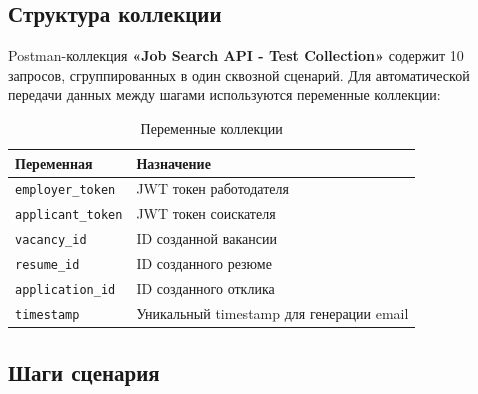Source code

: ﻿\documentclass[a4paper,14pt]{extarticle}
\begin{document}
\subsection{Структура коллекции}

Postman-коллекция \textbf{«Job Search API - Test Collection»} содержит 10 запросов, сгруппированных в один сквозной сценарий. Для автоматической передачи данных между шагами используются переменные коллекции:

\begin{table}[H]
\centering
\caption{Переменные коллекции}
\begin{tabularx}{\textwidth}{lX}
\toprule
\textbf{Переменная} & \textbf{Назначение} \\
\midrule
\texttt{employer\_token}  & JWT токен работодателя \\
\texttt{applicant\_token} & JWT токен соискателя \\
\texttt{vacancy\_id}      & ID созданной вакансии \\
\texttt{resume\_id}       & ID созданного резюме \\
\texttt{application\_id}  & ID созданного отклика \\
\texttt{timestamp}        & Уникальный timestamp для генерации email \\
\bottomrule
\end{tabularx}
\end{table}

\subsection{Шаги сценария}
\end{document}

* _Work required_: One line above contains "созданной вакансии \\". Output that line and each one after it, word for word, and nothing else.

* _Result below_:
\texttt{vacancy\_id}      & ID созданной вакансии \\
\texttt{resume\_id}       & ID созданного резюме \\
\texttt{application\_id}  & ID созданного отклика \\
\texttt{timestamp}        & Уникальный timestamp для генерации email \\
\bottomrule
\end{tabularx}
\end{table}

\subsection{Шаги сценария}
\end{document}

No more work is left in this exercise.